To the right of the field house's entrance stood a somber platform draped with faded purple and new black bunting. Radio men puttered about, four microphones. Photographers arrived.
A little crowd gathered--mostly students in odds & ends of G.I. clothing. A young man with a red face, an Army combat jacket and a G.I. wool cap climbed out of an excavation across the street. "What's happening, Mac?" he asked. I told him they were going to unveil a plaque marking the approximate spot where the atom bomb started five years ago this afternoon. "They ain't makin' no bombs there now, are they?" he asked. I told him I didn't think so. He said: "Wadda ya know" and went back down in the excavation.

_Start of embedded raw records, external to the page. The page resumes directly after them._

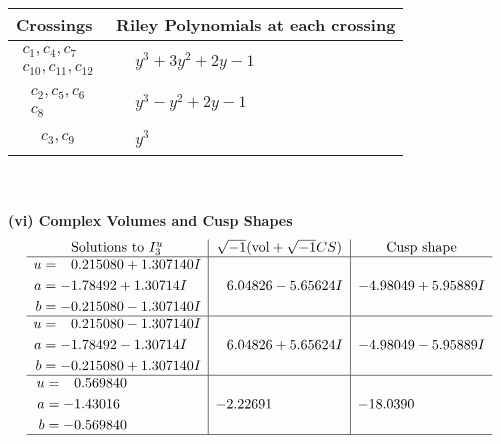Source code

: \documentclass[1p]{elsarticle_modified}
\theoremstyle{definition}
\newcommand{\I}{\sqrt{-1}}
\begin{document}
\begin{tabular}{m{50pt}|m{274pt}}
Crossings & \hspace{64pt}Riley Polynomials at each crossing \\
\hline $$\begin{aligned}c_{1},c_{4},c_{7}\\c_{10},c_{11},c_{12}\end{aligned}$$&$\begin{aligned}
&y^3+3 y^2+2 y-1
\end{aligned}$\\
\hline $$\begin{aligned}c_{2},c_{5},c_{6}\\c_{8}\end{aligned}$$&$\begin{aligned}
&y^3- y^2+2 y-1
\end{aligned}$\\
\hline $$\begin{aligned}c_{3},c_{9}\end{aligned}$$&$\begin{aligned}
&y^3
\end{aligned}$\\
\hline
\end{tabular}\\~\\
\newpage\flushleft \textbf{(vi) Complex Volumes and Cusp Shapes}
$$\begin{array}{c|c|c}  
\text{Solutions to }I^u_{3}& \I (\text{vol} + \sqrt{-1}CS) & \text{Cusp shape}\\
 \hline 
\begin{aligned}
u &= \phantom{-}0.215080 + 1.307140 I \\
a &= -1.78492 + 1.30714 I \\
b &= -0.215080 - 1.307140 I\end{aligned}
 & \phantom{-}6.04826 - 5.65624 I & -4.98049 + 5.95889 I \\ \hline\begin{aligned}
u &= \phantom{-}0.215080 - 1.307140 I \\
a &= -1.78492 - 1.30714 I \\
b &= -0.215080 + 1.307140 I\end{aligned}
 & \phantom{-}6.04826 + 5.65624 I & -4.98049 - 5.95889 I \\ \hline\begin{aligned}
u &= \phantom{-}0.569840\phantom{ +0.000000I} \\
a &= -1.43016\phantom{ +0.000000I} \\
b &= -0.569840\phantom{ +0.000000I}\end{aligned}
 & -2.22691\phantom{ +0.000000I} & -18.0390\phantom{ +0.000000I}\\
 \hline 
 \end{array}$$\newpage\newpage\renewcommand{\arraystretch}{1}
\end{document}
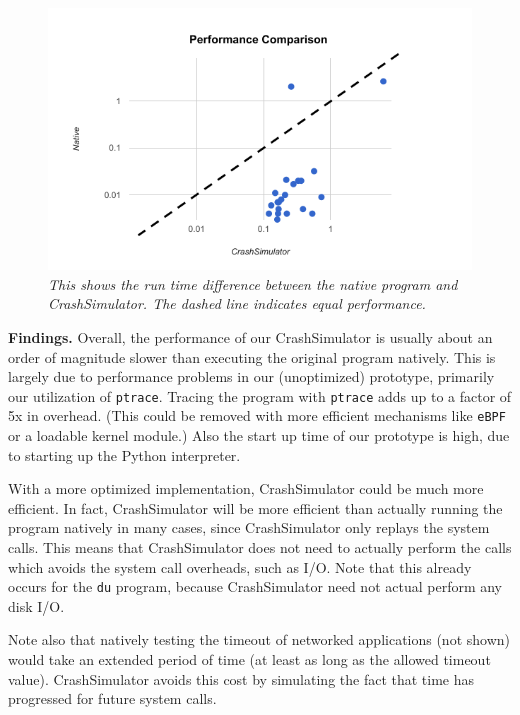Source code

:     \begin{figure}[t]
        \center{}
        \includegraphics[scale=.5]{performance.png}
        \caption{\emph{This shows the run time difference between the
native program and CrashSimulator. The dashed line indicates equal
performance. }}

    \end{figure}


{\bf Findings.}
Overall, the performance of our CrashSimulator is usually about an order of
magnitude slower than executing the original program natively.  This is 
largely due to performance problems in our (unoptimized) prototype, 
primarily our utilization of {\tt ptrace}.  Tracing the program
with {\tt ptrace} adds up to a factor of 5x in overhead.  (This could
be removed with more efficient mechanisms like {\tt eBPF} or a loadable 
kernel module.)  Also the start up time of our prototype is high, due
to starting up the Python interpreter.


With a more optimized implementation, CrashSimulator could be much more 
efficient.  In fact, CrashSimulator will be more efficient than actually
running the program natively in many cases, since CrashSimulator only
replays the system calls.  This means that CrashSimulator does not need to
actually perform the calls which avoids the system call overheads, such as 
I/O.  Note that this already occurs for the {\tt du} program, because 
CrashSimulator need not actual perform any disk I/O.

Note also that natively testing the timeout of networked applications (not
shown) would take an extended period of time (at least as long as the allowed
timeout value).  CrashSimulator avoids this cost by simulating the fact that
time has progressed for future system calls.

Weather-beaten George Mirandi came out of the field house and looked up at the wall. "I was in there five years ago this afternoon," he said. "I was a security guard, but I didn't know what I was guarding. If I knew then what I know now, well, brother, I would have started running and wouldn't have stopped until I was eight miles north of Evanston."
A blue bus arrived from downtown and a lot of important-looking people got out. You couldn't miss tall, grey Robert Maynard Hutchins in a neat-fitting brown top coat and pearl grey Homburg. The important people mounted the platform and the photographers started taking pictures.
Hutchins looked around. "Where's Fermi?" he called. Several underlings started yelling for Fermi. He was standing in the dirty snow talking about the atom. I asked him how it was five years ago. He said shyly: "Well, it was awfully cold, and there was a wind blowing." I asked him how he felt when the curve was "exponential." "I didn't think much of anything because I knew it was going to work," he said. And what did he feel this afternoon, five years later? He looked at the slush and shrugged his shoulders: "Well, for better or for worse, it's here. . . ." He grinned through his teeth and mounted the platform. A photographer yelled: "Hey, Fermi, take off your hat."
They shooed the photographers away and the radio men took over. They unveiled the bronze plaque on which was written: "On December 2, 1942 man achieved here the first self-sustaining chain reaction and thereby initiated the controlled release of nuclear energy." Fermi said a few shy words. Iowa's Bill Waymack, representing the Atomic Energy Commission, also said something. The crowd of 150 didn't hear what they said because the public-address system got fouled up. The red-faced man came back out of the excavation again and asked: "They get it all fixed, Mac?" Yes, I told him, they got it all fixed.